Input
*** Block opens ***

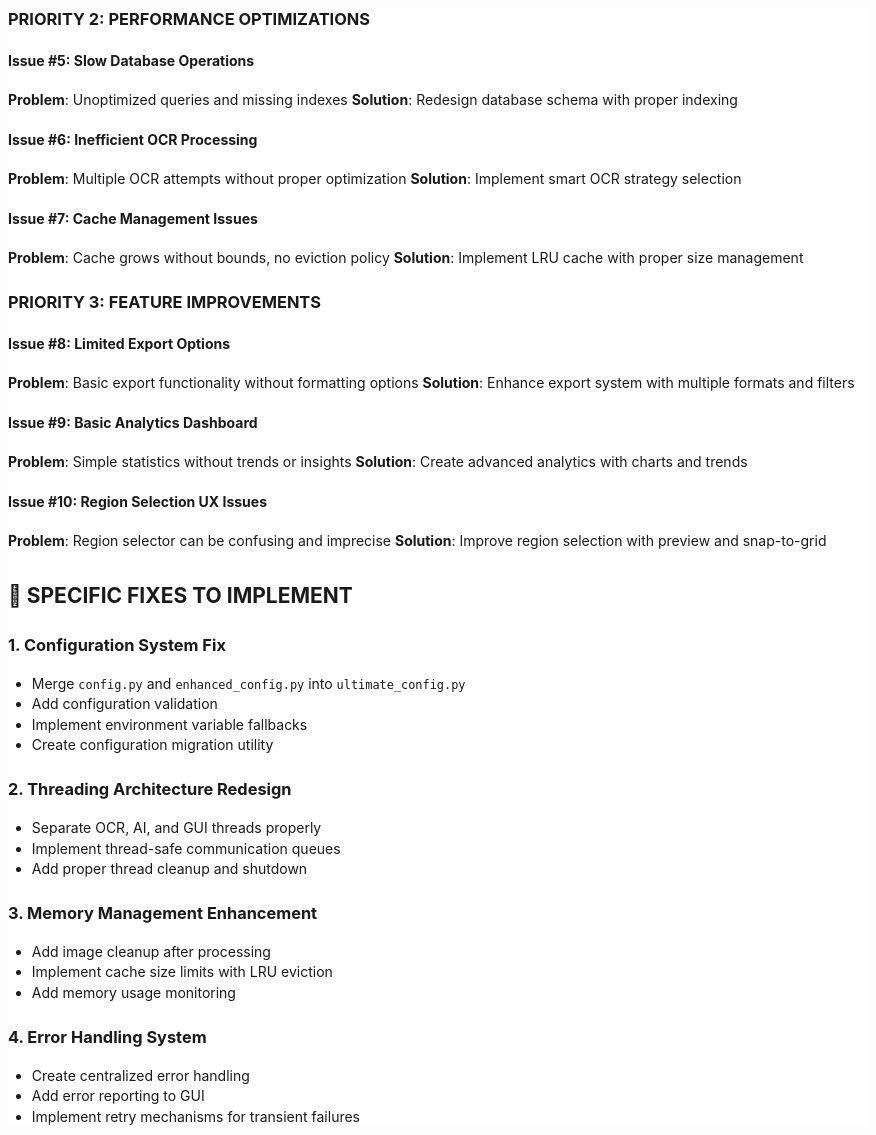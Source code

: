 ### **PRIORITY 2: PERFORMANCE OPTIMIZATIONS**

#### Issue #5: Slow Database Operations
**Problem**: Unoptimized queries and missing indexes
**Solution**: Redesign database schema with proper indexing

#### Issue #6: Inefficient OCR Processing
**Problem**: Multiple OCR attempts without proper optimization
**Solution**: Implement smart OCR strategy selection

#### Issue #7: Cache Management Issues
**Problem**: Cache grows without bounds, no eviction policy
**Solution**: Implement LRU cache with proper size management

### **PRIORITY 3: FEATURE IMPROVEMENTS**

#### Issue #8: Limited Export Options
**Problem**: Basic export functionality without formatting options
**Solution**: Enhance export system with multiple formats and filters

#### Issue #9: Basic Analytics Dashboard
**Problem**: Simple statistics without trends or insights
**Solution**: Create advanced analytics with charts and trends

#### Issue #10: Region Selection UX Issues
**Problem**: Region selector can be confusing and imprecise
**Solution**: Improve region selection with preview and snap-to-grid

## 📝 **SPECIFIC FIXES TO IMPLEMENT**

### 1. **Configuration System Fix**
- Merge `config.py` and `enhanced_config.py` into `ultimate_config.py`
- Add configuration validation
- Implement environment variable fallbacks
- Create configuration migration utility

### 2. **Threading Architecture Redesign**
- Separate OCR, AI, and GUI threads properly
- Implement thread-safe communication queues
- Add proper thread cleanup and shutdown

### 3. **Memory Management Enhancement**
- Add image cleanup after processing
- Implement cache size limits with LRU eviction
- Add memory usage monitoring

### 4. **Error Handling System**
- Create centralized error handling
- Add error reporting to GUI
- Implement retry mechanisms for transient failures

*** Block closes ***

Instructions to follow
From the line containing "charts and trends" down to the last line of the material, each line is to be retyped exactly; no other lines belong in the answer.

Response to this task
**Solution**: Create advanced analytics with charts and trends

#### Issue #10: Region Selection UX Issues
**Problem**: Region selector can be confusing and imprecise
**Solution**: Improve region selection with preview and snap-to-grid

## 📝 **SPECIFIC FIXES TO IMPLEMENT**

### 1. **Configuration System Fix**
- Merge `config.py` and `enhanced_config.py` into `ultimate_config.py`
- Add configuration validation
- Implement environment variable fallbacks
- Create configuration migration utility

### 2. **Threading Architecture Redesign**
- Separate OCR, AI, and GUI threads properly
- Implement thread-safe communication queues
- Add proper thread cleanup and shutdown

### 3. **Memory Management Enhancement**
- Add image cleanup after processing
- Implement cache size limits with LRU eviction
- Add memory usage monitoring

### 4. **Error Handling System**
- Create centralized error handling
- Add error reporting to GUI
- Implement retry mechanisms for transient failures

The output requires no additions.